Hari ini, Sabtu, 31 Desember 2022. Rinai hujan bulan Desember masih belum reda, setia menemani sejak pagi hingga sore ini. Menemani refleksi diri di akhir tahun ini. Seminggu ini kota Bogor terasa lebih dingin dibanding minggu-minggu sebelumnya.
Sepertinya musim penghujan ini bersepakat dengan badai salju yang tengah melanda belahan dunia lain seperti Amerika dan Jepang yang khabarnya telah menewaskan cukup banyak orang.
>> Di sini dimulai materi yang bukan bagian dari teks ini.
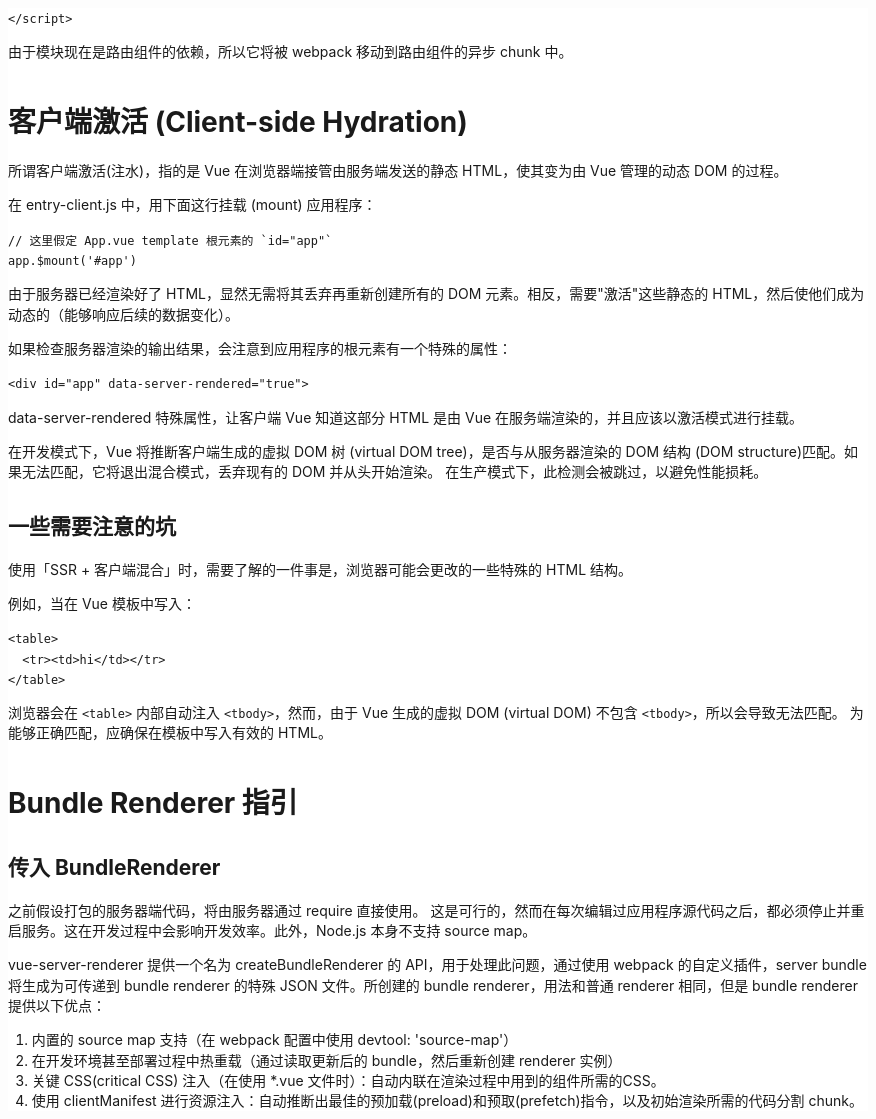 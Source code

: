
 ```
</script>
```
由于模块现在是路由组件的依赖，所以它将被 webpack 移动到路由组件的异步 chunk 中。



# 客户端激活 (Client-side Hydration)
所谓客户端激活(注水)，指的是 Vue 在浏览器端接管由服务端发送的静态 HTML，使其变为由 Vue 管理的动态 DOM 的过程。

在 entry-client.js 中，用下面这行挂载 (mount) 应用程序：
```
// 这里假定 App.vue template 根元素的 `id="app"`
app.$mount('#app')
```
由于服务器已经渲染好了 HTML，显然无需将其丢弃再重新创建所有的 DOM 元素。相反，需要"激活"这些静态的 HTML，然后使他们成为动态的（能够响应后续的数据变化）。

如果检查服务器渲染的输出结果，会注意到应用程序的根元素有一个特殊的属性：
```
<div id="app" data-server-rendered="true">
```

data-server-rendered 特殊属性，让客户端 Vue 知道这部分 HTML 是由 Vue 在服务端渲染的，并且应该以激活模式进行挂载。

在开发模式下，Vue 将推断客户端生成的虚拟 DOM 树 (virtual DOM tree)，是否与从服务器渲染的 DOM 结构 (DOM structure)匹配。如果无法匹配，它将退出混合模式，丢弃现有的 DOM 并从头开始渲染。
在生产模式下，此检测会被跳过，以避免性能损耗。

## 一些需要注意的坑
使用「SSR + 客户端混合」时，需要了解的一件事是，浏览器可能会更改的一些特殊的 HTML 结构。

例如，当在 Vue 模板中写入：
```
<table>
  <tr><td>hi</td></tr>
</table>
```
浏览器会在 `<table>` 内部自动注入 `<tbody>`，然而，由于 Vue 生成的虚拟 DOM (virtual DOM) 不包含 `<tbody>`，所以会导致无法匹配。
为能够正确匹配，应确保在模板中写入有效的 HTML。


# Bundle Renderer 指引

## 传入 BundleRenderer
之前假设打包的服务器端代码，将由服务器通过 require 直接使用。
这是可行的，然而在每次编辑过应用程序源代码之后，都必须停止并重启服务。这在开发过程中会影响开发效率。此外，Node.js 本身不支持 source map。

vue-server-renderer 提供一个名为 createBundleRenderer 的 API，用于处理此问题，通过使用 webpack 的自定义插件，server bundle 将生成为可传递到 bundle renderer 的特殊 JSON 文件。所创建的 bundle renderer，用法和普通 renderer 相同，但是 bundle renderer 提供以下优点：

1. 内置的 source map 支持（在 webpack 配置中使用 devtool: 'source-map'）
2. 在开发环境甚至部署过程中热重载（通过读取更新后的 bundle，然后重新创建 renderer 实例）
3. 关键 CSS(critical CSS) 注入（在使用 *.vue 文件时）：自动内联在渲染过程中用到的组件所需的CSS。
4. 使用 clientManifest 进行资源注入：自动推断出最佳的预加载(preload)和预取(prefetch)指令，以及初始渲染所需的代码分割 chunk。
Fenomena perubahan iklim yang telah menjadi bahan pembicaraan banyak orang dan bahkan telah melahirkan berbagai kebijakan nasional dan internasional.
Refleksi 1. Pertanian Organik dan Sinergi Kementrian
Pertanian Organik dalam arti luas adalah termasuk juga termasuk kehutanan bahkan perikanan. Oleh karenanya, sinergi antara kementrian Pertanian, Kementrian Lingkungan Hidup dan Kehutanan (KLHK) dan Kementrian Perikanan dan Kelautan menjadi sesuatu yang membanggakan ketika terrajut dengan baik untuk mengembangkan potensi pertanian organik di Indonesia yang sangat besar.
Salah satu pekerjaan rumah penting tahun depan 2023 adalah bagaimana agar produk-produk hasil hutan bukan kayu yang dihasilkan dari kawasan hutan yang menjadi kewenangan KLHK dan produk-produk perikanan yang menjadi kewenangan Kementrian kelautan dapat dimasukkan dalam regulasi Standar Nasional Indonesia (SNI) Sistem Pertanian Organik Indonesia yang telah ada sejak tahun 2002. Kalaupun secara teknis kesulitan untuk dimasukan dalam SNI Sistem Pertanian Organik tersebut, paling tidak kedua kementrian ini dapat menginisiasi Standar Hasil Hutan Bukan Kayu (HHBK) Organik dan Standar Perikanan Organik/Aquaculture Organic.
Refleksi 2. Pertanian Organik Tradisi dan Perkebunan Kelapa Sawit
Tembawang, model agroforestri tradisional di Kalimantan Barat adalah salah satu model hutan tersisa yang memainkan perannya sebagai buffer zone bagi kawasan hutan lindung, seperti Taman Nasional maupun Cagar Alam. Model agroforestri tradisional ini tidak hanya ada di Kalimantan tetapi juga tersebar di berbagai pulau di Indonesia. Tentunya dengan nama dan istilah yang berbeda tetapi secara prinsip model ini mengemban misi ekologi dan ekonomi masyarakat adat dan lokal.
Bahkan di satu sisi Agroforestri Tradisi ini menjadi bufer zone atau area of interest dari perkebunan-perkebunan kelapa sawit dalam konteks standar RSPO. Perkebunan-perkebunan kelapa sawit yang menjadi sektor andalan perekonomoian Indonesia menjadi lestari dan berkelanjutan ketika desa-desa disekitar perkebunan tersebut dapat berkembang penghidupan dan perekonomiannya melalui pengembangan produk-produk organik.
Apalagi jika Indonesia berinisiatif membangun Perkebunan Kelapa Sawit Organik, RSPO dan ISPO tetap berjalan sebagai batu loncatan untuk menuju sawit organik. Tidak mesti muluk-muluk, misalnya 10% saja dari total area perkebunan kelapa sawit Indonesia dijadikan kebun sawit organik itu sudah menjadi kebanggaan kita sebagai warga negara. Minimal area-area seperti pulau-pulau kecil dan lahan-lahan yang berada disepanjang pinggiran sungai dan danau dijadikan kebun sawit organik. Kebun sawit organik ini bersinergi dengan kebun agroforestri komunitas adat dan lokal disekitar perkebunan kelapa sawit yang menghasilkan HHBK organik serta memperkuat sistem pangan lokal masyarakat adat melalui kawasan ladang organik tanpa bakar.
Refleksi 3. Perikanan Organik, Aquaculture dan Revolusi Biru
Dalam regulasi eropa (EC 834/2007) Perikanan organik atau aquaculture organik telah dimasukan dalam peraturan tersebut. Setelah regulasi tersebut ditetapkan tahun 1991 (2092/1991). Meskipun dalam regulasi ini produk perikanan tangkap dari perairan lepas belum dimasukkan tetapi rumput laut dan produk budidaya perikanan lainnya telah dimasukkan. Ke depan harapannya, SNI Pertanian Organik yang ditetapkan sejak 2002 dan sekarang versi terakhir menjadi 6729/2016 sebaiknya pada 2023 nanti sudah bisa memasukkan perikanan organik di dalamnya.